__YOUR ASSIGNMENT__
Return copies of the lines below that mention "given".

RECORDS FOR PROCESSING below:

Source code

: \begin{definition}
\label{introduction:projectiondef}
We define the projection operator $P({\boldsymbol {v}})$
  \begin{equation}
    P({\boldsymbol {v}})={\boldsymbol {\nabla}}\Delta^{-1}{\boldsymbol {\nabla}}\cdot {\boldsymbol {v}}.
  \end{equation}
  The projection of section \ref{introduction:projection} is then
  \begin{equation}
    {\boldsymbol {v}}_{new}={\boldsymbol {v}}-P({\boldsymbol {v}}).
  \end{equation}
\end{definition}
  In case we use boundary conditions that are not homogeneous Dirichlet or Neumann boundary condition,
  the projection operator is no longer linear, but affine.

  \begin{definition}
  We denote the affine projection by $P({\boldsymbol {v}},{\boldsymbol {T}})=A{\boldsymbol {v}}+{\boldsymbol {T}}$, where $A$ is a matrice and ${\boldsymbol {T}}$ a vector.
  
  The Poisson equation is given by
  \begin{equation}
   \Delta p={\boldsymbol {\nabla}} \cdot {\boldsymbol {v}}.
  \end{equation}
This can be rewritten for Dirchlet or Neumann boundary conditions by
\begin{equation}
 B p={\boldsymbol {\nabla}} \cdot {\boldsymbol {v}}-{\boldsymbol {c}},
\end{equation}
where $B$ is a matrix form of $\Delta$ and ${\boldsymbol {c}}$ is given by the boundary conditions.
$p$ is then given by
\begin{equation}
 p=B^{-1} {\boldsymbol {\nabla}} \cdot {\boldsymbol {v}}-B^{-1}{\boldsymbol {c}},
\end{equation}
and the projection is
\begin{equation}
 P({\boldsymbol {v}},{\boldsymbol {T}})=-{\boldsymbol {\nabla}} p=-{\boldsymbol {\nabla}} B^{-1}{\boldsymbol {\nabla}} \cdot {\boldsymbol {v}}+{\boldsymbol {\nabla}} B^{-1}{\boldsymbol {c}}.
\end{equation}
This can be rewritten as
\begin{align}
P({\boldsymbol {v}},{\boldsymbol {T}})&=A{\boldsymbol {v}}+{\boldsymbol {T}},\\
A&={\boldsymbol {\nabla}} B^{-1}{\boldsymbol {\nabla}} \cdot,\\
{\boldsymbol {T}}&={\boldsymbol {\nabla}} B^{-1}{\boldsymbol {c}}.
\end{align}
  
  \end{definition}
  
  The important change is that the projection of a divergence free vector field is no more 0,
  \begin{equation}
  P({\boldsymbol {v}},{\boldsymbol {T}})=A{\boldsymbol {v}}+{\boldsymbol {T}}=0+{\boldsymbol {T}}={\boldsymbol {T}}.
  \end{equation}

End of RECORDS FOR PROCESSING.

__SOLVED PROBLEM__
  The Poisson equation is given by
where $B$ is a matrix form of $\Delta$ and ${\boldsymbol {c}}$ is given by the boundary conditions.
$p$ is then given by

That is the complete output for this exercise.